**Problem:** For the entries that follow, tally the lines holding the string "Compiling". Give the total and nothing else.

**Dataset entries:**
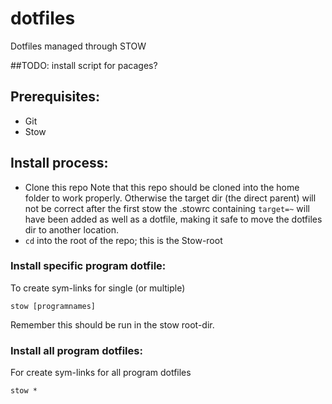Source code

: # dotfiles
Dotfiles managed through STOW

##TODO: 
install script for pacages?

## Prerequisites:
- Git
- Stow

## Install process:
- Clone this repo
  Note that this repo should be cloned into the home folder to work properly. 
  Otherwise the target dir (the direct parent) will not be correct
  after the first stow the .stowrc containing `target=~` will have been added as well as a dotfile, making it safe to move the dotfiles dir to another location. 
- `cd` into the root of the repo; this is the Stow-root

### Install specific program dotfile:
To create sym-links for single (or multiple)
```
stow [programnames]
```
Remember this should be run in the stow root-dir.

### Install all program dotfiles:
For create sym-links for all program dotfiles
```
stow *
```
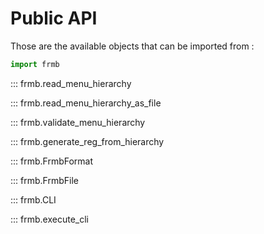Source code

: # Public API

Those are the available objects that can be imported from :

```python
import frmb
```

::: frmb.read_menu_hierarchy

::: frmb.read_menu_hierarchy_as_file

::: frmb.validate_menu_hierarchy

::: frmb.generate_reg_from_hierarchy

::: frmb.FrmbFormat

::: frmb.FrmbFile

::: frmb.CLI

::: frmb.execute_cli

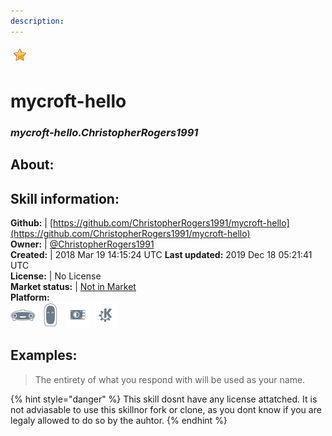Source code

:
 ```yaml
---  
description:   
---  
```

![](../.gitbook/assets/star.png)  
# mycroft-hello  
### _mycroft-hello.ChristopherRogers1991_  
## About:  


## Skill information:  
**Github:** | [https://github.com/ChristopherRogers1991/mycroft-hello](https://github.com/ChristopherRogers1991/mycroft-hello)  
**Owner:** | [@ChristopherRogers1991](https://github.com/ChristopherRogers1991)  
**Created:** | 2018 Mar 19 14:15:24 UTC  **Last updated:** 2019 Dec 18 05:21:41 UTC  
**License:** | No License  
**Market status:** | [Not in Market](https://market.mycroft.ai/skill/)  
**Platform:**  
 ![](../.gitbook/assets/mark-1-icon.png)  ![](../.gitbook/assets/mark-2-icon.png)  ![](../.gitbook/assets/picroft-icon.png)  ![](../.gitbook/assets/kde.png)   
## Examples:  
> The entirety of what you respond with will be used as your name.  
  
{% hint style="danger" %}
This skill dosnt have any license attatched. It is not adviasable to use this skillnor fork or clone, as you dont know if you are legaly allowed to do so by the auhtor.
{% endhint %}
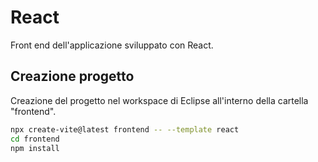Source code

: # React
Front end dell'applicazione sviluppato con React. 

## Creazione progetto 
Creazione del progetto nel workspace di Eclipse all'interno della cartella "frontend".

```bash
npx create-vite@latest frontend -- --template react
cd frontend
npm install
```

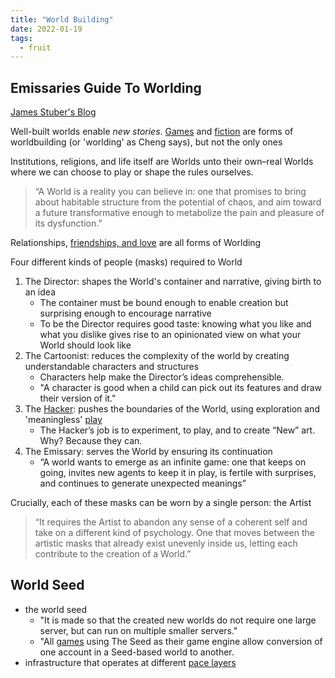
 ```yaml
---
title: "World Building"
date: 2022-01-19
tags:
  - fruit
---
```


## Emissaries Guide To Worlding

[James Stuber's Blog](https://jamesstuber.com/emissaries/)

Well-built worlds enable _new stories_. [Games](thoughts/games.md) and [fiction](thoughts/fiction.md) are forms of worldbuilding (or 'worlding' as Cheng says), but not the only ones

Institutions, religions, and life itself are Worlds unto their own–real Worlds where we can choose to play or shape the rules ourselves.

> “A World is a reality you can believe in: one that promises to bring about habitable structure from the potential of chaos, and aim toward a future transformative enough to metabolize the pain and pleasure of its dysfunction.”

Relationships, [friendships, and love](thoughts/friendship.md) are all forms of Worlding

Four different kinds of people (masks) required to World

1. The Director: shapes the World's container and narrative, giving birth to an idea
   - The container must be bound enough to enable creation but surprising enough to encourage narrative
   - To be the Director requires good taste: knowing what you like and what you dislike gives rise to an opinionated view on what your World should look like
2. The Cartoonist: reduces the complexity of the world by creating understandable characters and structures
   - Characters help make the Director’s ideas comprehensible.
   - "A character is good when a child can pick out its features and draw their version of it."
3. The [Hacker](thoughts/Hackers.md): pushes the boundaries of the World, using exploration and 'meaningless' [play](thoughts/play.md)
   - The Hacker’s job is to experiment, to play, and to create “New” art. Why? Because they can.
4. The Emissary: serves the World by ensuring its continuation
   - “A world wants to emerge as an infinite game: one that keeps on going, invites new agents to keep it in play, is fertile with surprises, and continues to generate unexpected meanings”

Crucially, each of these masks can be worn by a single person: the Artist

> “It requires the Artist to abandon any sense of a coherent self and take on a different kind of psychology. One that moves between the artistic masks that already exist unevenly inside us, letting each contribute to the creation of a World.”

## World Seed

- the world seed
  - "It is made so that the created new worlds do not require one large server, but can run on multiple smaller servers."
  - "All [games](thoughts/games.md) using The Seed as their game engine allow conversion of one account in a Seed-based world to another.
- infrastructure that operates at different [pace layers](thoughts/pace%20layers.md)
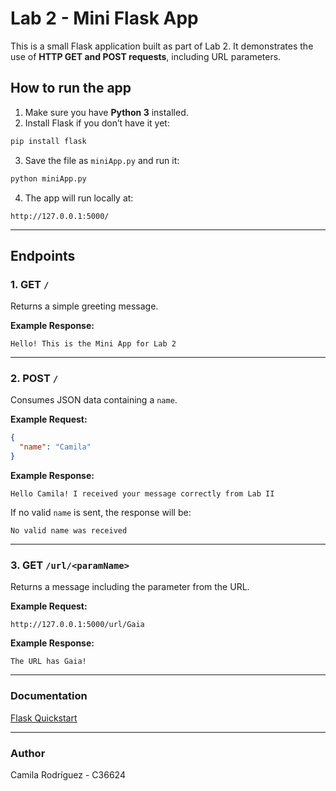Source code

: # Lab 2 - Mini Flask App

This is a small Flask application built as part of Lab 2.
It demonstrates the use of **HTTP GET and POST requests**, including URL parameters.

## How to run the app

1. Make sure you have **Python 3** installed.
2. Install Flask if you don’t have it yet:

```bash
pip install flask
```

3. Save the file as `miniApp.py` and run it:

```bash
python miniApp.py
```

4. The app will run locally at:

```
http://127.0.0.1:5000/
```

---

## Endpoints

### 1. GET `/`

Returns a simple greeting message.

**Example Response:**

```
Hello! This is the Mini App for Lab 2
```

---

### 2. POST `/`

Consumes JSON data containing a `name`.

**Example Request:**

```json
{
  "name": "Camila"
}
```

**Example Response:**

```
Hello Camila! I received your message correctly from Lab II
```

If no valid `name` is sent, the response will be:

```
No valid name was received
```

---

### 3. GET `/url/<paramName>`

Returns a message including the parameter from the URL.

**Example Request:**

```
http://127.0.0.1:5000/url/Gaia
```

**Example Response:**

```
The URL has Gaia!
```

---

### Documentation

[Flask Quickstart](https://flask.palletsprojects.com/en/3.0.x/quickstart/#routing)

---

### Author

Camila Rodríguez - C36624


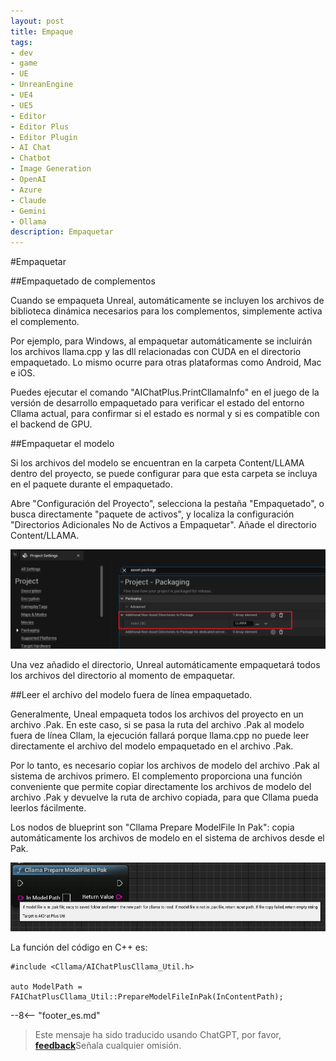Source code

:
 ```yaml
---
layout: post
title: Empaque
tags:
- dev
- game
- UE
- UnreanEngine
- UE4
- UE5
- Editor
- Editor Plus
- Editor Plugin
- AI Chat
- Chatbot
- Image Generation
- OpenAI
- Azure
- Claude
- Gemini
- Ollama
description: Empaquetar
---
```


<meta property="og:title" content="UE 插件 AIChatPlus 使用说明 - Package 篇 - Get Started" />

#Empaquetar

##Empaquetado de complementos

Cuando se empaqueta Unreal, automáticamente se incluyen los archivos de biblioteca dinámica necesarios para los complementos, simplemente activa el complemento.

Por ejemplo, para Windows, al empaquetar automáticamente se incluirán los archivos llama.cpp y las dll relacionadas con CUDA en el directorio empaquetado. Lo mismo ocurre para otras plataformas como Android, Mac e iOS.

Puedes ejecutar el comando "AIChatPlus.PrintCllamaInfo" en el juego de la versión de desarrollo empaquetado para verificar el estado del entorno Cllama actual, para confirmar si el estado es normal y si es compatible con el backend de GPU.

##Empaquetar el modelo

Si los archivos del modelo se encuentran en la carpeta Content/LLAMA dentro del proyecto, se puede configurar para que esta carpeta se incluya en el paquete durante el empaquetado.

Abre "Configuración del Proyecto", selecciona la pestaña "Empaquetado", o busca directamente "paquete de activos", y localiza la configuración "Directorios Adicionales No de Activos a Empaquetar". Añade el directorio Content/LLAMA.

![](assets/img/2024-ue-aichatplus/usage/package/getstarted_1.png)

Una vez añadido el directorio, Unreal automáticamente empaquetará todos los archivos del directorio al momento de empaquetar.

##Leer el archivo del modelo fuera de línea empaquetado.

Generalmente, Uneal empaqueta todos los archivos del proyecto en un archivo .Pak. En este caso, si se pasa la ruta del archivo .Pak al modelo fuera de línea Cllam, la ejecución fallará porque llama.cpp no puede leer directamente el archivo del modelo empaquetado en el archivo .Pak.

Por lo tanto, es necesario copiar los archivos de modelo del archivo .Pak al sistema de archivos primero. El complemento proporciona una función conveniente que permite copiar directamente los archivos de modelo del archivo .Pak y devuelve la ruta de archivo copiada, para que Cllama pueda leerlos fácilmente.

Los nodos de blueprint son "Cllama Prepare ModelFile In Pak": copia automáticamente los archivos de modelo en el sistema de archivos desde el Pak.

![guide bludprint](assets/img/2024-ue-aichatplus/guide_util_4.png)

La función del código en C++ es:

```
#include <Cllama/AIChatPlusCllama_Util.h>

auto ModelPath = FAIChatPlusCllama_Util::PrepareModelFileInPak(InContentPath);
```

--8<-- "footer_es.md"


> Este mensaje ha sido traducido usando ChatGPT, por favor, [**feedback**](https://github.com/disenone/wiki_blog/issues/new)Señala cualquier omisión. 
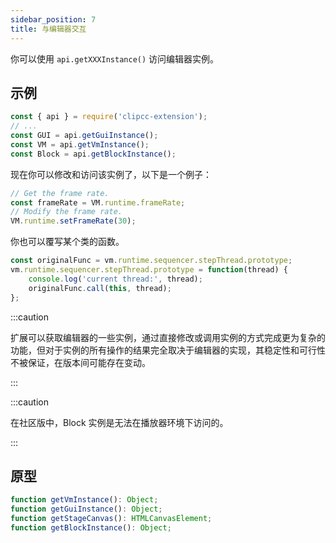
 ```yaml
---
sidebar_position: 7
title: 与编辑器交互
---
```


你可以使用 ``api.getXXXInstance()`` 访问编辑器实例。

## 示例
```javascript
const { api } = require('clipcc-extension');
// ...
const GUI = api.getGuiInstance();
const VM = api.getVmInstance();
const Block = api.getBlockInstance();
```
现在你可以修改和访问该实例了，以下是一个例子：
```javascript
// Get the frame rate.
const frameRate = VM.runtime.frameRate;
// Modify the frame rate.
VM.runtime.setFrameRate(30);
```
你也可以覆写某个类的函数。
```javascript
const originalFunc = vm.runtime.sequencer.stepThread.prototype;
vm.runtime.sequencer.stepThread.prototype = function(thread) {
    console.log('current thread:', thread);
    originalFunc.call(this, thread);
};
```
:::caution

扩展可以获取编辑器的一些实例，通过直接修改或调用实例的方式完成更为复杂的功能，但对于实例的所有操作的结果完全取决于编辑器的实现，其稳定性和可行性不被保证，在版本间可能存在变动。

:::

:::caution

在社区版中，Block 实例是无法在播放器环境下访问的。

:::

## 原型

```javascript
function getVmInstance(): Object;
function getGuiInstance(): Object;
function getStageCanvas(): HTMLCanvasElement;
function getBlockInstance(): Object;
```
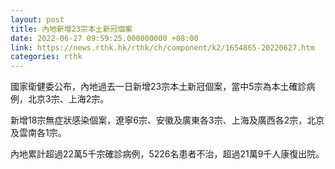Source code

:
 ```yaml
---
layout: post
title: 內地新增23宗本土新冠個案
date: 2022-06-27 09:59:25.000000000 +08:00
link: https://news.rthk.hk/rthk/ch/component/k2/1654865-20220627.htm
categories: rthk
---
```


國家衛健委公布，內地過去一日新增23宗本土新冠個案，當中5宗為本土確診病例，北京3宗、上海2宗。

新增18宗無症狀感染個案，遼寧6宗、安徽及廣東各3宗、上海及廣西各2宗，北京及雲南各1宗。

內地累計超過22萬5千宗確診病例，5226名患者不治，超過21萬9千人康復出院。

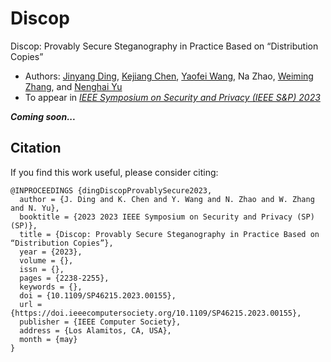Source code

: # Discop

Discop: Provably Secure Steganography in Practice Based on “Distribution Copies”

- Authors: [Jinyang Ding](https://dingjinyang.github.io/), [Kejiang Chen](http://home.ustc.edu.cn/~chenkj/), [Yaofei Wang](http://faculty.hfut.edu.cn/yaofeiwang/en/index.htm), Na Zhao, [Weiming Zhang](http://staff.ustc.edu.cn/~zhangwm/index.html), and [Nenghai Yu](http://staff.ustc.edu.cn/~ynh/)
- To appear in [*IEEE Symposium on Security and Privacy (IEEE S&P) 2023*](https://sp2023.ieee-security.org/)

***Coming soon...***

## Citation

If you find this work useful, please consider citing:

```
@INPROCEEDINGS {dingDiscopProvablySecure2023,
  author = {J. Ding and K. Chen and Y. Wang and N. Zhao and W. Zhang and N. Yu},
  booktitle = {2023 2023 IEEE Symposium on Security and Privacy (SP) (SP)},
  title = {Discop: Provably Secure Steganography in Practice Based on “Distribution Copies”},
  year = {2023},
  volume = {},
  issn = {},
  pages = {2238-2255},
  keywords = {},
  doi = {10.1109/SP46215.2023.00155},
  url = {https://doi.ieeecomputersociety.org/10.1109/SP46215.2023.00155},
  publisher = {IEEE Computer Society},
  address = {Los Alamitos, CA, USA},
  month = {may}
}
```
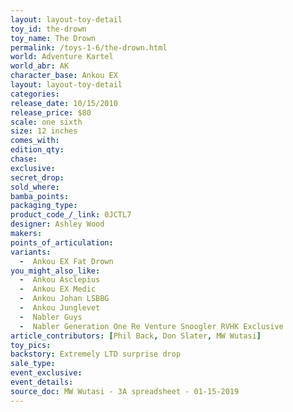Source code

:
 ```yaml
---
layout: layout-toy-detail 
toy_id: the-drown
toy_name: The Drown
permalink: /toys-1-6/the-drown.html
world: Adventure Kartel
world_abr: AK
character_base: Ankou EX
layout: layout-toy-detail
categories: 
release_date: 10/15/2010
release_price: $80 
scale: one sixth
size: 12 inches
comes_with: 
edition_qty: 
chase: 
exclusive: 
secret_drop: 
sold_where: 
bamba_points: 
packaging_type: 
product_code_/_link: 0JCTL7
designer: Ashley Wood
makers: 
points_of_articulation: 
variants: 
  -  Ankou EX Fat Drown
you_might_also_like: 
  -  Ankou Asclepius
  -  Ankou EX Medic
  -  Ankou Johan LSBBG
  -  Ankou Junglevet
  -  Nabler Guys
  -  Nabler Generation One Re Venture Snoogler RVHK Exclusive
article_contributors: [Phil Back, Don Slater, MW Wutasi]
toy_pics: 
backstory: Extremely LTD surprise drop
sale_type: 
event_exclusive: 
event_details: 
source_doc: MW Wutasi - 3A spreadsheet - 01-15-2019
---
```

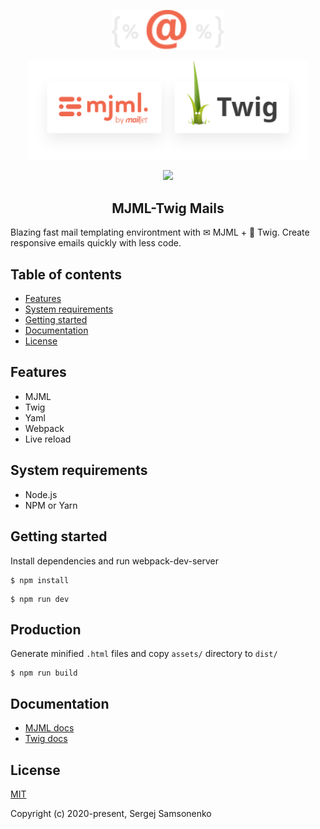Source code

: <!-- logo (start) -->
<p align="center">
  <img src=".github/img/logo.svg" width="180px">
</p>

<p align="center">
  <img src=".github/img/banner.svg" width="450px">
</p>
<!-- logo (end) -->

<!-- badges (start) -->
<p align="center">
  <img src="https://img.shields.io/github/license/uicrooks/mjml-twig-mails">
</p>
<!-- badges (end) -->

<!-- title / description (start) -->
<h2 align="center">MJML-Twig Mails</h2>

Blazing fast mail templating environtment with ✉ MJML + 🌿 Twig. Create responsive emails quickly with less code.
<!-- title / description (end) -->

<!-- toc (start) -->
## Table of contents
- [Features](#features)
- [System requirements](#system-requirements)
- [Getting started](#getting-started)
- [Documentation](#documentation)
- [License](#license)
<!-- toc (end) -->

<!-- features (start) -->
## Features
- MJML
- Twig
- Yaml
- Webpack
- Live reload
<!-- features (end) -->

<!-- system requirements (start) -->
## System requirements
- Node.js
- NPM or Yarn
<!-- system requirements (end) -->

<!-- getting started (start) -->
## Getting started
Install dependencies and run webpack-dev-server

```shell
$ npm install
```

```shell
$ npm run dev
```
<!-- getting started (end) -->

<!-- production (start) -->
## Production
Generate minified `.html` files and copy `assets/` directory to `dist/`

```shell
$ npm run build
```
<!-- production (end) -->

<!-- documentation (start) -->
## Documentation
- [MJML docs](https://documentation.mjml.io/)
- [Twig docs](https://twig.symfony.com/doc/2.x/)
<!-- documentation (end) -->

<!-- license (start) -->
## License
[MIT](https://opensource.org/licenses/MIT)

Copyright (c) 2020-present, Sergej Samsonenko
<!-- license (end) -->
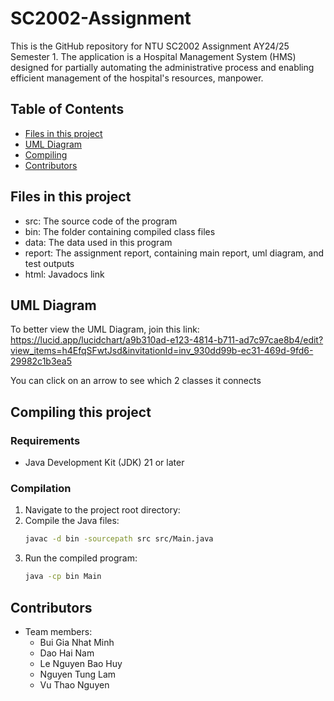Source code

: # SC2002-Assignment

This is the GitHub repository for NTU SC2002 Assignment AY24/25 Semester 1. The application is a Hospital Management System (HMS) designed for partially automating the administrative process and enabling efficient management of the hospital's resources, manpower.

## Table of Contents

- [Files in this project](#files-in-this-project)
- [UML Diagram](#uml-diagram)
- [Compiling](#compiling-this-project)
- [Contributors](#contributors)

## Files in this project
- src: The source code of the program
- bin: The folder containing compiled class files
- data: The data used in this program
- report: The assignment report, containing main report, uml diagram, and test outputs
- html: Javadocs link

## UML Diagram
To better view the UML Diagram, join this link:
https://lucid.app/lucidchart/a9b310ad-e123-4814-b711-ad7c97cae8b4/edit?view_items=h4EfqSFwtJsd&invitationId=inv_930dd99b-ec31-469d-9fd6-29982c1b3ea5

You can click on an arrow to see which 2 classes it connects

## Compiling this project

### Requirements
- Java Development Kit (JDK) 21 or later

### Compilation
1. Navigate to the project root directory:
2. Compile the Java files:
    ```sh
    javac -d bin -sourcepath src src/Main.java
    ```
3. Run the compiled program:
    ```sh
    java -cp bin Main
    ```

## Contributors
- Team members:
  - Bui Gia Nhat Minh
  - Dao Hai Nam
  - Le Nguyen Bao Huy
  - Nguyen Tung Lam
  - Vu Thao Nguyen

**Solution to this task:** 2